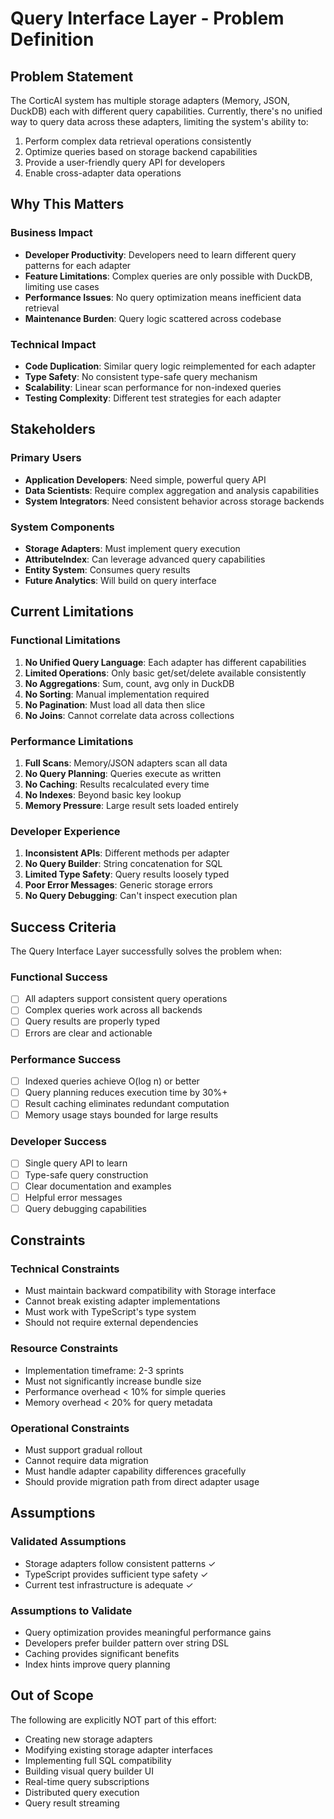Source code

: # Query Interface Layer - Problem Definition

## Problem Statement

The CorticAI system has multiple storage adapters (Memory, JSON, DuckDB) each with different query capabilities. Currently, there's no unified way to query data across these adapters, limiting the system's ability to:

1. Perform complex data retrieval operations consistently
2. Optimize queries based on storage backend capabilities
3. Provide a user-friendly query API for developers
4. Enable cross-adapter data operations

## Why This Matters

### Business Impact
- **Developer Productivity**: Developers need to learn different query patterns for each adapter
- **Feature Limitations**: Complex queries are only possible with DuckDB, limiting use cases
- **Performance Issues**: No query optimization means inefficient data retrieval
- **Maintenance Burden**: Query logic scattered across codebase

### Technical Impact
- **Code Duplication**: Similar query logic reimplemented for each adapter
- **Type Safety**: No consistent type-safe query mechanism
- **Scalability**: Linear scan performance for non-indexed queries
- **Testing Complexity**: Different test strategies for each adapter

## Stakeholders

### Primary Users
- **Application Developers**: Need simple, powerful query API
- **Data Scientists**: Require complex aggregation and analysis capabilities
- **System Integrators**: Need consistent behavior across storage backends

### System Components
- **Storage Adapters**: Must implement query execution
- **AttributeIndex**: Can leverage advanced query capabilities
- **Entity System**: Consumes query results
- **Future Analytics**: Will build on query interface

## Current Limitations

### Functional Limitations
1. **No Unified Query Language**: Each adapter has different capabilities
2. **Limited Operations**: Only basic get/set/delete available consistently
3. **No Aggregations**: Sum, count, avg only in DuckDB
4. **No Sorting**: Manual implementation required
5. **No Pagination**: Must load all data then slice
6. **No Joins**: Cannot correlate data across collections

### Performance Limitations
1. **Full Scans**: Memory/JSON adapters scan all data
2. **No Query Planning**: Queries execute as written
3. **No Caching**: Results recalculated every time
4. **No Indexes**: Beyond basic key lookup
5. **Memory Pressure**: Large result sets loaded entirely

### Developer Experience
1. **Inconsistent APIs**: Different methods per adapter
2. **No Query Builder**: String concatenation for SQL
3. **Limited Type Safety**: Query results loosely typed
4. **Poor Error Messages**: Generic storage errors
5. **No Query Debugging**: Can't inspect execution plan

## Success Criteria

The Query Interface Layer successfully solves the problem when:

### Functional Success
- [ ] All adapters support consistent query operations
- [ ] Complex queries work across all backends
- [ ] Query results are properly typed
- [ ] Errors are clear and actionable

### Performance Success
- [ ] Indexed queries achieve O(log n) or better
- [ ] Query planning reduces execution time by 30%+
- [ ] Result caching eliminates redundant computation
- [ ] Memory usage stays bounded for large results

### Developer Success
- [ ] Single query API to learn
- [ ] Type-safe query construction
- [ ] Clear documentation and examples
- [ ] Helpful error messages
- [ ] Query debugging capabilities

## Constraints

### Technical Constraints
- Must maintain backward compatibility with Storage<T> interface
- Cannot break existing adapter implementations
- Must work with TypeScript's type system
- Should not require external dependencies

### Resource Constraints
- Implementation timeframe: 2-3 sprints
- Must not significantly increase bundle size
- Performance overhead < 10% for simple queries
- Memory overhead < 20% for query metadata

### Operational Constraints
- Must support gradual rollout
- Cannot require data migration
- Must handle adapter capability differences gracefully
- Should provide migration path from direct adapter usage

## Assumptions

### Validated Assumptions
- Storage adapters follow consistent patterns ✓
- TypeScript provides sufficient type safety ✓
- Current test infrastructure is adequate ✓

### Assumptions to Validate
- Query optimization provides meaningful performance gains
- Developers prefer builder pattern over string DSL
- Caching provides significant benefits
- Index hints improve query planning

## Out of Scope

The following are explicitly NOT part of this effort:
- Creating new storage adapters
- Modifying existing storage adapter interfaces
- Implementing full SQL compatibility
- Building visual query builder UI
- Real-time query subscriptions
- Distributed query execution
- Query result streaming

======

Both the line containing "### Technical Impact" and the line containing "- **Scalability**: Linear" belong in the answer. Print them and every line above that falls between them exactly, and no others.

Answer box →
### Technical Impact
- **Code Duplication**: Similar query logic reimplemented for each adapter
- **Type Safety**: No consistent type-safe query mechanism
- **Scalability**: Linear scan performance for non-indexed queries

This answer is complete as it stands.